The only information I could find is not something you want to hear. Sorry.
(36) "Snow Beast" On Sale and Discontinued - worth buying? | Snowblower Forum


----------



## JJG723 (Mar 7, 2015)

Return it if you can.


----------



## Earnest E Dever (Dec 27, 2019)

JJG723 said:


> Return it if you can.


I only paid $200 for it. Its in great shape with a canopy. I really think this was a great buy for $200....


----------



## ou2mame (Dec 23, 2019)

Wow, it took China 60 years to copy the Ariens design.


















Snow Beast 36 in. Commercial 420 cc Electric Start 2-Stage Gas Snow Blower with Headlights, Bonus Drift Cutters and Clean-Out Tool 36SBM20M - The Home Depot


This heavy-duty Snow Beast snow blower powered by a 420 cc, 15 HP 120-Volt electric start engine transforms banks of snow into a clear path in a single pass. The 16 in. solid steel impeller along with



www.homedepot.com


----------



## Earnest E Dever (Dec 27, 2019)

ou2mame said:


> Wow, it took China 60 years to copy the Ariens design.
> 
> View attachment 172249
> 
> ...


So not a bad buy at $200 mine is a 32 inch


----------



## HCBPH (Mar 8, 2011)

You know, with the comments of this looking like a copy of an Ariens design; it's entirely possible some Ariens parts may fit it. Though for $200, it almost becomes a throwaway if something goes wrong in the future and you can't find parts for it.
Hope it works for you.


----------



## Big Ed (Feb 10, 2013)

Earnest E Dever said:


> So not a bad buy at $200 mine is a 32 inch


How about a few pictures of the Beast?


----------



## Earnest E Dever (Dec 27, 2019)

Ok I'll take some pictures


----------



## Ian Ariens 924 (Dec 22, 2015)

When you get it running ,and you like it,buy another one for parts.
You will be all set. $200 is a gift


----------



## Earnest E Dever (Dec 27, 2019)

Ian Ariens 924 said:


> When you get it running ,and you like it,buy another one for parts.
> You will be all set. $200 is a gift


Thats what I thought now I need to find out what chassie its built on....


----------



## Earnest E Dever (Dec 27, 2019)

Big Ed said:


> How about a few pictures of the Beast?


Here you go


----------



## Big Ed (Feb 10, 2013)

It looks, from what I see, to be in good shape.
Do you know the year? Do you have a manual?
Or, have you looked for one?
Did you find any numbers at all? 
On the motor or chassis somewhere?


----------



## Big Ed (Feb 10, 2013)

Why did you start another thread ? 
You have 2 Snowbeast threads.








Snowbeast?


I just bought a 11.5/32 snowbeast! It has some issues. The blower drives fine until I hit the snow than the drive wheel slips. I cleaned the wheel and sanded the disc and adjusted the tension and it still slips. I verified this by taking a video of it slipping I will try and post. So if my...




www.snowblowerforum.com


----------



## sscotsman (Dec 8, 2010)

Earnest E Dever said:


> I only paid $200 for it. Its in great shape with a canopy. I really think this was a great buy for $200....

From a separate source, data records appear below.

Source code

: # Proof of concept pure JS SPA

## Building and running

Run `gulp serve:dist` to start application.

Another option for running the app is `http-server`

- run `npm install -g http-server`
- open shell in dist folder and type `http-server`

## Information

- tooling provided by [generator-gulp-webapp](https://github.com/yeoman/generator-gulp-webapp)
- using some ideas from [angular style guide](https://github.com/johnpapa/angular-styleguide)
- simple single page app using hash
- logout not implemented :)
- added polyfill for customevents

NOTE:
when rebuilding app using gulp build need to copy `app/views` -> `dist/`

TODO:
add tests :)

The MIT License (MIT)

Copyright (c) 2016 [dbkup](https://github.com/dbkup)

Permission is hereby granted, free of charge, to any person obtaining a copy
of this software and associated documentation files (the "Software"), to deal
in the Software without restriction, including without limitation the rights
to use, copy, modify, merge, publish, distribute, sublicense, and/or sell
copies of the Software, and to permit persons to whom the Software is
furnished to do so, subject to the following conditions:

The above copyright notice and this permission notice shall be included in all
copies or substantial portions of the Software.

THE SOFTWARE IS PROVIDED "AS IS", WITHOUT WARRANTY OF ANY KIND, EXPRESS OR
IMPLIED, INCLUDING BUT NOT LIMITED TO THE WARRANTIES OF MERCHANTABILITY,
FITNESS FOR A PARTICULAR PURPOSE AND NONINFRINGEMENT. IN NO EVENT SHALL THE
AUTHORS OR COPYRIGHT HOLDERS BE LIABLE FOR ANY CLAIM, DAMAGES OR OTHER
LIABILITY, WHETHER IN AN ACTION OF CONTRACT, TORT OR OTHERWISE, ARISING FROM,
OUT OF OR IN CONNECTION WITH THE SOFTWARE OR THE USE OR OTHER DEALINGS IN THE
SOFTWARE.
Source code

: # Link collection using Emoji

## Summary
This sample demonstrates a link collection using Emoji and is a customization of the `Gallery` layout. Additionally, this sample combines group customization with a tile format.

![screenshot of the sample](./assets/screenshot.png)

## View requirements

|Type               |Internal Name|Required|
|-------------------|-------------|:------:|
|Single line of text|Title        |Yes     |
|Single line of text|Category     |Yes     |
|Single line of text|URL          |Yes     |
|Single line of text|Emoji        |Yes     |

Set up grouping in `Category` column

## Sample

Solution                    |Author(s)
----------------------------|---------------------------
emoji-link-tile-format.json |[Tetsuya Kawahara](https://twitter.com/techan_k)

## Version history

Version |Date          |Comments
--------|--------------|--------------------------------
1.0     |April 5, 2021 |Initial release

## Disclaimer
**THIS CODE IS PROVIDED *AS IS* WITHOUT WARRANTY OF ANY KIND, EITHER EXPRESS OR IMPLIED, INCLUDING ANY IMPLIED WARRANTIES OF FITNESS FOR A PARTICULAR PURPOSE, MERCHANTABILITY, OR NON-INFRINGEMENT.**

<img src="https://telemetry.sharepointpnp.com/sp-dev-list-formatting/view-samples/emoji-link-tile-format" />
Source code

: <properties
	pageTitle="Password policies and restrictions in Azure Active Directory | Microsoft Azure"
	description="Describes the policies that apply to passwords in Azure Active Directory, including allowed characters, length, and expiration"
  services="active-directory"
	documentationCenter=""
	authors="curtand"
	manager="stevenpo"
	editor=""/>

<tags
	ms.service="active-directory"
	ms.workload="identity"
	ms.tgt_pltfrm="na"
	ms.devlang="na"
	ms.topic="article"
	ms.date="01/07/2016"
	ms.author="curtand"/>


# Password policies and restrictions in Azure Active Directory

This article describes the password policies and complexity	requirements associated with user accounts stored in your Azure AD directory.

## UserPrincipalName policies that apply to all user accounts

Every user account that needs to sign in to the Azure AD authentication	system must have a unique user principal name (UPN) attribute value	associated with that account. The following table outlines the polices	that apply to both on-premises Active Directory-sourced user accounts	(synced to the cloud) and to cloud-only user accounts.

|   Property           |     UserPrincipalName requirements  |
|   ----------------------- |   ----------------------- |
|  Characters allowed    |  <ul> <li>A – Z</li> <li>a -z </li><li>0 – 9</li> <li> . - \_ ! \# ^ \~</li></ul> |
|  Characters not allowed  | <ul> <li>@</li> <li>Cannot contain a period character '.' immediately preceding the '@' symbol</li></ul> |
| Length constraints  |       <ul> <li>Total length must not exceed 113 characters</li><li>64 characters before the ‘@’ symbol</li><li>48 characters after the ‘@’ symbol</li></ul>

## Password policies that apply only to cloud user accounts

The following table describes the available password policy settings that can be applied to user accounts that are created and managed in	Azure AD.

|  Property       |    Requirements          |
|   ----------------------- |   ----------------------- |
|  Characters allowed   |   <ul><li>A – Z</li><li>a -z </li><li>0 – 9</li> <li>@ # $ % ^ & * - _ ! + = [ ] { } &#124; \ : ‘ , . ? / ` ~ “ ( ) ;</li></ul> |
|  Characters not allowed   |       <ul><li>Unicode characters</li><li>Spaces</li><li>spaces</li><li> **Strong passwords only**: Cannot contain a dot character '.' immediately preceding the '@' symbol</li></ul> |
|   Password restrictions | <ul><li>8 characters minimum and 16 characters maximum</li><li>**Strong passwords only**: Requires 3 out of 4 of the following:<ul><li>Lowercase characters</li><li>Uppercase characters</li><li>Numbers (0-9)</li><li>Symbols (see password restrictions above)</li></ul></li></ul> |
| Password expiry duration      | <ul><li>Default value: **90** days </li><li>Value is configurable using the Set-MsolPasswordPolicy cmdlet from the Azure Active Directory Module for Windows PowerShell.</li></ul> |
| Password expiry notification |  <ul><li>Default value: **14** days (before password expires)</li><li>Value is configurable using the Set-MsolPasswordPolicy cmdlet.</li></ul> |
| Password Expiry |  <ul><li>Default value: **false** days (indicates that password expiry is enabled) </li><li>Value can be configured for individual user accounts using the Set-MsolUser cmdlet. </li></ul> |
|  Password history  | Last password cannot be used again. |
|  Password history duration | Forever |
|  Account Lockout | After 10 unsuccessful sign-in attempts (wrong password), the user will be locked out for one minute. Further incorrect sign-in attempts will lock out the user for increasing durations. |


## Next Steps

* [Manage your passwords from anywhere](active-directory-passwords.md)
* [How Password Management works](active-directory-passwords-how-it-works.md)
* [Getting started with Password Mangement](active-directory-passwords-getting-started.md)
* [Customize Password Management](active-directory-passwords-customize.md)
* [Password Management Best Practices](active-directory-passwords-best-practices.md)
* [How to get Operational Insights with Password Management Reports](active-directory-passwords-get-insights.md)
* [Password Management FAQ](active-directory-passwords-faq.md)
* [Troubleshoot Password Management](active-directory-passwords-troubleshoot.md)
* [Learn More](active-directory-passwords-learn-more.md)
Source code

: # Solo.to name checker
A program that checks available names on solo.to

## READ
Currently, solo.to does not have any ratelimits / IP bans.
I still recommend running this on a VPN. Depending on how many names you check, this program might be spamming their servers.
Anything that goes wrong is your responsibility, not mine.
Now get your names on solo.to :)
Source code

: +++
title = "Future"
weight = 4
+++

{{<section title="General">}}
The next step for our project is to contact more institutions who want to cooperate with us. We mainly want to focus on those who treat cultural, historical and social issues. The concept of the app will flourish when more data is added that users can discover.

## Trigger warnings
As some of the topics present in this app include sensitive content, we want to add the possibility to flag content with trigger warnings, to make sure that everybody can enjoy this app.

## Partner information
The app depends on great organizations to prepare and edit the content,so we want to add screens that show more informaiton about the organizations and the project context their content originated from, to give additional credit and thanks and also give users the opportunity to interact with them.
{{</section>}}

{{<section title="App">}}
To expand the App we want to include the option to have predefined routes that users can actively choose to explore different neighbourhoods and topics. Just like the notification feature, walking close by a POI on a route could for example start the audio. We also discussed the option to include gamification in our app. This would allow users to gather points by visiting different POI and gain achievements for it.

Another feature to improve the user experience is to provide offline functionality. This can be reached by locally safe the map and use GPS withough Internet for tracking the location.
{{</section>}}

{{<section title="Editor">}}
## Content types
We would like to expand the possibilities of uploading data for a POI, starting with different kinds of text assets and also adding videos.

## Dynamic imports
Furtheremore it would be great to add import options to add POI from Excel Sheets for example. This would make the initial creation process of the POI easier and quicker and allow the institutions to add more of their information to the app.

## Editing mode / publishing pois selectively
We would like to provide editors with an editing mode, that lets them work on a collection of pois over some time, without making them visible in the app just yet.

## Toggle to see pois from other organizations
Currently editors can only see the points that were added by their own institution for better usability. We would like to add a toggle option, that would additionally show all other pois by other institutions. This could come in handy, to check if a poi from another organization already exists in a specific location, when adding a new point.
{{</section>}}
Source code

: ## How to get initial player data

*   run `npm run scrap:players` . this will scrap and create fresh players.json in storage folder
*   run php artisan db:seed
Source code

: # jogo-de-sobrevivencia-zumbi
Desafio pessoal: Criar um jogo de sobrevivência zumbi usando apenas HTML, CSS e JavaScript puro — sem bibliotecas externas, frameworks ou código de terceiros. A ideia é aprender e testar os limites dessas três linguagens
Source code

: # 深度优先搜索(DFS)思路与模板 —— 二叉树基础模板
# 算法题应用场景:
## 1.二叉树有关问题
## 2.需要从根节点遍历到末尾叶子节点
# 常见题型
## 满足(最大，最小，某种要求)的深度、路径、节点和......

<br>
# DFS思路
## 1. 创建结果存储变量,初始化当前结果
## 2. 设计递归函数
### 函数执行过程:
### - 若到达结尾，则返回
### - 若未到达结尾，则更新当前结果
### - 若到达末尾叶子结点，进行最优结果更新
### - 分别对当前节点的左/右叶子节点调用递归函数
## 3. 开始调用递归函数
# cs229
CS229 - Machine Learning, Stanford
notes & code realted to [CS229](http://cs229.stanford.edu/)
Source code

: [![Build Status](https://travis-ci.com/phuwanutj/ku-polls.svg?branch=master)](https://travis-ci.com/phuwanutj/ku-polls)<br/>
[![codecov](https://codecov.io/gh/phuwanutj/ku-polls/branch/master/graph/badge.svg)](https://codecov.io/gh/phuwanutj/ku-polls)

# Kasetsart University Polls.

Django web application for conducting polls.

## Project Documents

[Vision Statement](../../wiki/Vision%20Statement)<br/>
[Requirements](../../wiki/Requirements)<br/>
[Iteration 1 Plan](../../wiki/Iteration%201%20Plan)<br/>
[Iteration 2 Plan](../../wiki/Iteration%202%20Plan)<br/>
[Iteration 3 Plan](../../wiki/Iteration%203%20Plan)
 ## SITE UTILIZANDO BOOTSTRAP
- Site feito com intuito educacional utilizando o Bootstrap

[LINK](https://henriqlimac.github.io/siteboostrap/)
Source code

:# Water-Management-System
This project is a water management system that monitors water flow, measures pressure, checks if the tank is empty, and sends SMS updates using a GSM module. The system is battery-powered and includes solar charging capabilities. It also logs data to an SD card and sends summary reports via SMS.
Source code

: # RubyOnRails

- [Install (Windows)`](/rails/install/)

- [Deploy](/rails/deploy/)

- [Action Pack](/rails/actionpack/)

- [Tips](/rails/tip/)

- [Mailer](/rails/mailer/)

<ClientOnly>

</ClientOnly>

well.. just because something is cheap, doesnt mean it's a great buy. 
IMO you paid $200 too much.
this is in the catagory of "dont buy, at all, ever, at any price. dont even take it if it's free"
I agree with other posts in this thread: return it if you can.
based on your other thread, it already doesnt function as a snowblower.. not worth putting any money into it IMO.

Scot


----------



## Earnest E Dever (Dec 27, 2019)

Big Ed said:


> Why did you start another thread ?
> You have 2 Snowbeast threads.
> 
> 
> ...


I started one thread to try and figure out who made this blower so I can buy parts from the internet instead of the manufacturer. 
The other thread is about the friction wheel slipping on the disc.
2 differant questions and I was hoping for answers and not replies as to how I got ripped off on a $200 snowblower. 
Wich i will figure out and fix, and get years of service out of....I hope!


----------



## Big Ed (Feb 10, 2013)

Earnest E Dever said:


> I started one thread to try and figure out who made this blower so I can buy parts from the internet instead of the manufacturer.
> The other thread is about the friction wheel slipping on the disc.
> 2 differant questions and I was hoping for answers and not replies as to how I got ripped off on a $200 snowblower.
> Wich i will figure out and fix, and get years of service out of....I hope!


OK, I asked something in the other thread.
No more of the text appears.